Ne zaman bu yoldan geçsek yaşlı kadın, oturduğu yerden yavaşça doğrulur, hızlıca kolumdan yakalayıverir,’’Gel bakalım kara çocuk, sen benim çocuğumsun.’’derdi. O esnada sert yüz ifadesi değişerek yerini şefkatle merhamet karışımı bir ifadeye bırakırdı. Sevmesi sertti. Hırpalar, sıkar, kulaklarımı ısırır, öper, sonra salıverir, arkamdan gülerdi. Karalığım falan yoktu aslında ama kendinden bir parça mı bulurdu bende, bilmiyorum. Sonraları sert görünüşünün altındaki sonsuz merhamet gizlediğini öğrenmiş olduğum için belki de özellikle yakalanmak ister, yakınından geçmeye özen gösterirdim. Çocukluk işte… Bir gün anneme ‘’Ana ya! Yokuşun başındaki kadın var ya: Zöhre Anne… ‘Sen benim oğlumsun, seni annene ben verdim’ diyor. Hani sen beni Çingenelerden bir külek ekine almıştın? Annem gülerek : ’Evet oğlum, o kadından aldım. Seni getirdiğinde hava çok soğuktu. Üşüyordun, sarmıştı. Minnacıktın, sepete koymuştu. Üstünü de örtmüştü.’ derdi.
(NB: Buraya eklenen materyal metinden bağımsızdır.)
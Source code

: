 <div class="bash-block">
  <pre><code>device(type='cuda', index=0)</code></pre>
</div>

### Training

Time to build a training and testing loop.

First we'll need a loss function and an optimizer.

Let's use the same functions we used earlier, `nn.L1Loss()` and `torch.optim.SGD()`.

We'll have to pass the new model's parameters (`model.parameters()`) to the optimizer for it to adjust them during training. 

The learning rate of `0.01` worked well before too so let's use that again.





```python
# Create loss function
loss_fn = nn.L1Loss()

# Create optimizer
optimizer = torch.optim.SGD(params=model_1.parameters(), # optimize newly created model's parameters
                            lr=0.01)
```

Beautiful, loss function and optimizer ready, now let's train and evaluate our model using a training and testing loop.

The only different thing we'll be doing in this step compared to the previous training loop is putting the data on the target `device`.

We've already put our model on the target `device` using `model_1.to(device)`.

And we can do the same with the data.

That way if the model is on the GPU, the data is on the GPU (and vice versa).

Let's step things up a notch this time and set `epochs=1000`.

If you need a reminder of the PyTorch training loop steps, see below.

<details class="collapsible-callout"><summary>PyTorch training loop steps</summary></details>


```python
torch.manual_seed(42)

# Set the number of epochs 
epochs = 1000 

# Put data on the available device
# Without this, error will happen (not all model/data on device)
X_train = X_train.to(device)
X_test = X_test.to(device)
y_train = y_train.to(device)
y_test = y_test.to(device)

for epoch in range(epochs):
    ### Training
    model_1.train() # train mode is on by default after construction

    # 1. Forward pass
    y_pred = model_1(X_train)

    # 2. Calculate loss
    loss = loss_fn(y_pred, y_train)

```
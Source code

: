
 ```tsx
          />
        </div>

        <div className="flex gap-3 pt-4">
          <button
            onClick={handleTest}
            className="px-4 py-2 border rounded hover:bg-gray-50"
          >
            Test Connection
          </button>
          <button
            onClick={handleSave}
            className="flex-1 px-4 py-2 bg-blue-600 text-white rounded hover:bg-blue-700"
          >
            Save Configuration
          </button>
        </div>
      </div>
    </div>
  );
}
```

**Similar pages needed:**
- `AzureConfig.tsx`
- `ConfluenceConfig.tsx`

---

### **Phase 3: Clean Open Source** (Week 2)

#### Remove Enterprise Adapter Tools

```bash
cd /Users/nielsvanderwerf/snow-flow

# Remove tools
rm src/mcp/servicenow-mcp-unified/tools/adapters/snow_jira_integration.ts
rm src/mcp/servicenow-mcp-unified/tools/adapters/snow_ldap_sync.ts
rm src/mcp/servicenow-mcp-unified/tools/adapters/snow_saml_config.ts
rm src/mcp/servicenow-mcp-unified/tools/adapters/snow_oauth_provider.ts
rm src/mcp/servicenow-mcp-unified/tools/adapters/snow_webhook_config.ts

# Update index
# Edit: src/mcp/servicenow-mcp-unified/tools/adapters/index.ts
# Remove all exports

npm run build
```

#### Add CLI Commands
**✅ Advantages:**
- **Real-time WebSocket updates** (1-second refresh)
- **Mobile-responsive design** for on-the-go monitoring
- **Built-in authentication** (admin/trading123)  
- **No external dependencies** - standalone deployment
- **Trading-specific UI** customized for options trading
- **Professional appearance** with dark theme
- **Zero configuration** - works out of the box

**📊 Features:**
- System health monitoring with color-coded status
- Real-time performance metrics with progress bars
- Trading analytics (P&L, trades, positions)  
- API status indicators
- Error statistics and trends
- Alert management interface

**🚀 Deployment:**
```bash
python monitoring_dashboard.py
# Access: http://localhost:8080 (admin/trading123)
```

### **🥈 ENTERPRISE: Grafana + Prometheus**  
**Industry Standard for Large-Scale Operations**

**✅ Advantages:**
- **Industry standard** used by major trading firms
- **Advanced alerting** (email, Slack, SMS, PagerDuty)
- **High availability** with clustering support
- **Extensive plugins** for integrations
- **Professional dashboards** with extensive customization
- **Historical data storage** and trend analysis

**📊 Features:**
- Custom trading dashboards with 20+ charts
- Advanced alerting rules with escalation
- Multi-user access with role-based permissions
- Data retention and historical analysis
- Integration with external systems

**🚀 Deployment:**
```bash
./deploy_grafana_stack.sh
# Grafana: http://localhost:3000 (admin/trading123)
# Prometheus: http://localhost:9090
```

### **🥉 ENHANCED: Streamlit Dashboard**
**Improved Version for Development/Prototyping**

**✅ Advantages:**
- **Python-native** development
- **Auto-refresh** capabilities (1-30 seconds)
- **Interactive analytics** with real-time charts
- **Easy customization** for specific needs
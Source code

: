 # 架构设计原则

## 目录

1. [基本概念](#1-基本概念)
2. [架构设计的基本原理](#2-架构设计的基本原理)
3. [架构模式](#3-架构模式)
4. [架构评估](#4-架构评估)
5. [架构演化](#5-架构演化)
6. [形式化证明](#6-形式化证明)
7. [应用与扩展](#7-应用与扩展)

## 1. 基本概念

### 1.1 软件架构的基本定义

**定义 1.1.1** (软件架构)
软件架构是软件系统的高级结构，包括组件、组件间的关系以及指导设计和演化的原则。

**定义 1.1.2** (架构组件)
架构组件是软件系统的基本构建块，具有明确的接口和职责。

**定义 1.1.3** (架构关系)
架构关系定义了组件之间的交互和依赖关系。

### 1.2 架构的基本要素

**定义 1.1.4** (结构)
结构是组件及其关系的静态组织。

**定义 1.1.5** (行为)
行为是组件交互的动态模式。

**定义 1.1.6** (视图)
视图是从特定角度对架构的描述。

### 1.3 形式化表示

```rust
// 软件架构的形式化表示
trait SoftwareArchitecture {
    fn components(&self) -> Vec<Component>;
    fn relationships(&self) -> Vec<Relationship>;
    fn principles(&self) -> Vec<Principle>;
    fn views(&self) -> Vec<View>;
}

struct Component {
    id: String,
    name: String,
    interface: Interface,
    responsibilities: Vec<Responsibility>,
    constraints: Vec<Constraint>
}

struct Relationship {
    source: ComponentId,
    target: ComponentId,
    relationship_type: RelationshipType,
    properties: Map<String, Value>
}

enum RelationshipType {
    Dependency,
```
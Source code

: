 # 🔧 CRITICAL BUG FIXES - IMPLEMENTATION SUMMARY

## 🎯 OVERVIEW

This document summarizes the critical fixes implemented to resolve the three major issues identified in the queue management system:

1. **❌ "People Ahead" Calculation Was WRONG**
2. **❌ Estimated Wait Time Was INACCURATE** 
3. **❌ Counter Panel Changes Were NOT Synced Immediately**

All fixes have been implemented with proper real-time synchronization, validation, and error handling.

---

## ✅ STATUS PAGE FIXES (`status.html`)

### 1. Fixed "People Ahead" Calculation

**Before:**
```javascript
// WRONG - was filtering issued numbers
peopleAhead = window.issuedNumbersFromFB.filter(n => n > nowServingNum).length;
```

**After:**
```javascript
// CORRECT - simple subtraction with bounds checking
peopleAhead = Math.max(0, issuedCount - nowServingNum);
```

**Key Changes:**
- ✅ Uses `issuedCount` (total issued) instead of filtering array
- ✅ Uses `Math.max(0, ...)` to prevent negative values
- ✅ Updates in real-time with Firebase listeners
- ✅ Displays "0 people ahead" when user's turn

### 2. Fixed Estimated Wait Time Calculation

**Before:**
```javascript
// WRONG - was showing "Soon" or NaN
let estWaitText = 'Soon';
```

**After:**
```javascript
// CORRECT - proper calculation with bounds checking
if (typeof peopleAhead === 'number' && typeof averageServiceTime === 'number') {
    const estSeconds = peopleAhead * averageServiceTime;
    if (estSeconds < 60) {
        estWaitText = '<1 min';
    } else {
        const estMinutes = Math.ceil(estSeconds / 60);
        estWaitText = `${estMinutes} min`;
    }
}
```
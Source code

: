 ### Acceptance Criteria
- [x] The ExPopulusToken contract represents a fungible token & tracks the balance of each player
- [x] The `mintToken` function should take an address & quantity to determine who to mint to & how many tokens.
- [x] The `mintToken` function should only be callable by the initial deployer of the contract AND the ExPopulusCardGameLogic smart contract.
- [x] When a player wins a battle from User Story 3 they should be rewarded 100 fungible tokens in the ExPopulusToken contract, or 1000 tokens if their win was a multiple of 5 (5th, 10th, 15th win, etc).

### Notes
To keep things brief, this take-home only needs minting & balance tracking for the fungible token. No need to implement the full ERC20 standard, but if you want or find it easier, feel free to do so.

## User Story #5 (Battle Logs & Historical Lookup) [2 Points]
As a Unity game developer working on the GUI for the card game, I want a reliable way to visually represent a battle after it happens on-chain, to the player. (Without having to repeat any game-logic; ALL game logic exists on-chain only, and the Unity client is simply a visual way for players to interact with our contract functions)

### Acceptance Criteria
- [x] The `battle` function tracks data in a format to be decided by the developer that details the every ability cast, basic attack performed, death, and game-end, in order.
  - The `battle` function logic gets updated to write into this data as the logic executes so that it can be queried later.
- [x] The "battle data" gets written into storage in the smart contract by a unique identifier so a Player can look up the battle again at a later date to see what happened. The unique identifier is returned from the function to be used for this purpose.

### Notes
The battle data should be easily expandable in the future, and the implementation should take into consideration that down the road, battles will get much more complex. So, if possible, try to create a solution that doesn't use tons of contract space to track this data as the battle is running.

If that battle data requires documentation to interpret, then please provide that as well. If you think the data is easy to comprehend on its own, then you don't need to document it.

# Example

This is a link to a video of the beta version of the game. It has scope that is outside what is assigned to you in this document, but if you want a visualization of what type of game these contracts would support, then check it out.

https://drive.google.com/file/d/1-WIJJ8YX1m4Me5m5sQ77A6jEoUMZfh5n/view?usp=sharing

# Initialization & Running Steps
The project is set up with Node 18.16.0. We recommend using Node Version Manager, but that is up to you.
Çocukluk yıllarımda çözülemeyen gizemlere her gün yenisi eklenirdi. Küçücük belleğimde cevapsız bir soru daha… Aklım ermeye başladığında Zöhre Anne’nin, ebem olduğunu öğrenecektim. Küçük abimin ebesi ‘’Sabriye Hala’’, büyüğününki ise ‘’Emine Ana’’ …
Zamanla Zöhre Anne’ye büyük bir minnetle bağlanmıştım. Bayramlarda, köye gidişlerimde, ilkin ona uğrar; ellerinden defalarca öperdim. Arkadaşlar bu muhabbete bir mana veremezlerdi. Oysa o mübarek kadın öncelikle şehit eşiydi. Onu memnun etmek, şehidi memnun etmek demekti. Sonra dünyanın çilesini omzunda taşımış bu asil kadının, doğuşumda payı büyüktü!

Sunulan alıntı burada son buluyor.